To avoid dealing with such ever-growing lists of modules, I've used this pattern in node.js code:

glob.sync('service/**/*.js', { ignore: 'service/**/*.test.js' })
.map(file => require(`./${file}`))
.forEach(moduleFunction => {
    moduleFunction(initialConfig)
})

It finds all the js files in a part of the application's directory tree, requires them, and then runs them as a function passing in some initial options.

However

The above code doesn't work for client-side apps built with a bundler.

Bundlers must be able to tell which files will be loaded by reading the code, without executing it.

So, you're back to maintaining a long list imports/requires somewhere. Unless you use this library.

What does it do?

Given these files:

fixtures/one.js
fixtures/someDirectory/two.js

Calling this library and passing in fixtures/**/*.js and my-globbed-files.js will cause it to spit out a file containing:

const fixtures$47$one$46$js = require('./fixtures/one.js')
const fixtures$47$someDirectory$47$two$46$js = require('./fixtures/someDirectory/two.js')

module.exports = [
    fixtures$47$one$46$js,
    fixtures$47$someDirectory$47$two$46$js,
]

or, for es6 module bundlers:

import fixtures$47$one$46$js from './fixtures/one.js'
import fixtures$47$someDirectory$47$two$46$js from './fixtures/someDirectory/two.js'

export default [
    fixtures$47$one$46$js,
    fixtures$47$someDirectory$47$two$46$js,
]

Then, all your index file needs to do is

require('my-globbed-files.js').forEach(moduleFunction => {
    moduleFunction(initialConfig)
})

API

globModuleFile(options, [globOptions])

Returns a promise that resolves to the JS code with all the requires/imports and exports.

If an outputPath is provided, the promise will not resolve until after the file is done being written.

options

  • pattern: (required): Passed to glob.
  • outputPath: A file to be created or overwritten with all of the import code.
  • exportWithPath: If false, exports whatever value was imported from the original file.
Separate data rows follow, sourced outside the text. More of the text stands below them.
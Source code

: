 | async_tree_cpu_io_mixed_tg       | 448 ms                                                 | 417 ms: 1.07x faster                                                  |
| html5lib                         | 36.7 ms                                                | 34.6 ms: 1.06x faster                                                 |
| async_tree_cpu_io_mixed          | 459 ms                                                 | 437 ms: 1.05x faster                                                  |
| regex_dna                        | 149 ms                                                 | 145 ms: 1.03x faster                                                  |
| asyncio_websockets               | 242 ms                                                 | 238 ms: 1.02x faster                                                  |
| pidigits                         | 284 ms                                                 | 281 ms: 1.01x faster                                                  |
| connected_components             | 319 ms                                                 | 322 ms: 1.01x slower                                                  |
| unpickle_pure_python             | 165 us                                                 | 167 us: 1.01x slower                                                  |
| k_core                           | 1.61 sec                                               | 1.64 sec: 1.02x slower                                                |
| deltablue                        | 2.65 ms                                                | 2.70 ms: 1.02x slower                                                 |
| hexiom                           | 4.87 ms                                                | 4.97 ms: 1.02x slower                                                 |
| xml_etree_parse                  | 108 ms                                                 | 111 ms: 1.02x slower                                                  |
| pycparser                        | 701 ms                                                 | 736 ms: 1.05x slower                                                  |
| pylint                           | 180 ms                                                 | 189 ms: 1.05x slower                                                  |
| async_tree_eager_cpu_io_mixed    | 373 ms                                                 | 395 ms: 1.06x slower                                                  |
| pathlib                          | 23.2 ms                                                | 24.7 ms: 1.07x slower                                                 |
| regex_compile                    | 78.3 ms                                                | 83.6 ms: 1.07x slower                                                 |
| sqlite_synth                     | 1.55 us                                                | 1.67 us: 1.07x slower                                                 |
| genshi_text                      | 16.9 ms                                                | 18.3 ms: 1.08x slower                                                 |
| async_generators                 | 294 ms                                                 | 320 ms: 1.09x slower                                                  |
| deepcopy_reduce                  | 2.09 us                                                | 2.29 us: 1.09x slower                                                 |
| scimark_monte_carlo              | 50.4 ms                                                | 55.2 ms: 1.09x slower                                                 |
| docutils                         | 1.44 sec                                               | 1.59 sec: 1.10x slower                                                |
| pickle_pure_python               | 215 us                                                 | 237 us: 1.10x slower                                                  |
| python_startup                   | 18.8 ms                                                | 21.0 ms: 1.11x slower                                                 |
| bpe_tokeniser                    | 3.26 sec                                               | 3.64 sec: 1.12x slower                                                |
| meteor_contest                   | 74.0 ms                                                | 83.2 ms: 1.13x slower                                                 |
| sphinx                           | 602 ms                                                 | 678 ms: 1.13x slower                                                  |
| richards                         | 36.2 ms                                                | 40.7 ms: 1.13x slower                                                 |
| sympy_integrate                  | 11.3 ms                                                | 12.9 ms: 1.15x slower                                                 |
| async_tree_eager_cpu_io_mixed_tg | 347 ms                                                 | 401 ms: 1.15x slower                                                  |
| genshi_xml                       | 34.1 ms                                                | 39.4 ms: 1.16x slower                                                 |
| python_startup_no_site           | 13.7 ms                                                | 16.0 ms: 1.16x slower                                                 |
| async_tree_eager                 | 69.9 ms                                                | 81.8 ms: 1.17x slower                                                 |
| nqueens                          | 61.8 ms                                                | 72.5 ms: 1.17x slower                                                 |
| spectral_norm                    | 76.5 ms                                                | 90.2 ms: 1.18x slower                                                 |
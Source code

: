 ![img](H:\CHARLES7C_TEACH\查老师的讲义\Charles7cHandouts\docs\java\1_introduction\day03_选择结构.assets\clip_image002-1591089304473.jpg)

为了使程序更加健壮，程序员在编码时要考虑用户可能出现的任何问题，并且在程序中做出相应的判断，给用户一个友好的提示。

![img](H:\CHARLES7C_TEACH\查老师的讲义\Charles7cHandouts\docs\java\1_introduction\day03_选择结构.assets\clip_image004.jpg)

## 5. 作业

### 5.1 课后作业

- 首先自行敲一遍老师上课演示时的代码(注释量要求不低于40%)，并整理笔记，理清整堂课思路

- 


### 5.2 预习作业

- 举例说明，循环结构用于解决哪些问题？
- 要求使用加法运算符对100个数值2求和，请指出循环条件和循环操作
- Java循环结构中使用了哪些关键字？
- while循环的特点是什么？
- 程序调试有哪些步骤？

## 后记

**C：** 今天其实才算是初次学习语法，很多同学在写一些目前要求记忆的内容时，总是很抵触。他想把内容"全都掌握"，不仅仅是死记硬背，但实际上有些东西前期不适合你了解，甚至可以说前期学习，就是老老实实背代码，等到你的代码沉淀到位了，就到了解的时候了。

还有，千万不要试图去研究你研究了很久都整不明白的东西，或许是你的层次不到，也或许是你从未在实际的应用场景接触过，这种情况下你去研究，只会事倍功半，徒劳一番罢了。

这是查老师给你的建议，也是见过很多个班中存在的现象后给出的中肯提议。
If true, exports an object { path: thePathStringThatWasImported, export: theObjectExportedFromTheGlobbedFile }. Defaults to false.
  • format: Specify the module output - either the string es (import/export) or cjs (require/module.exports). Defaults to cjs
  • sortFunction: A comparison function to be passed to Array.sort to determine the order to import the files in (and determine their order in the output array). Defaults to a function that orders by how deep in the directory structure the file is (shallowest to deepest).
  • pathPrefix: A string to be prepended to the paths passed to require. Defaults to ./
  • importStar: whether to use import * as whateverExport instead of import defaultExport when outputting ES module syntax. Defaults to false

globOptions

Optional. Passed straight through as the options argument to glob.

Example

const expected = `const fixtures$47$one$46$js = require('./fixtures/one.js')
const fixtures$47$someDirectory$47$two$46$js = require('./fixtures/someDirectory/two.js')

module.exports = [
\tfixtures$47$one$46$js,
\tfixtures$47$someDirectory$47$two$46$js,
]
`

globModuleFiles({ pattern: 'fixtures/**/*.js', outputPath: '/tmp/globbed.js' }).then(code => {
    code // => expected

    require('fs').readFileSync('/tmp/globbed.js', { encoding: 'utf8' }) // => code
}).catch(err => {
    console.error(err)
})

CLI

glob-module-file --pattern="fixtures/**/*.js" --format=es --ignore="**/one.js"

Takes any number of named arguments corresponding to the options objects above.

Spits the code to stdout so you can pipe it into a file or what have you.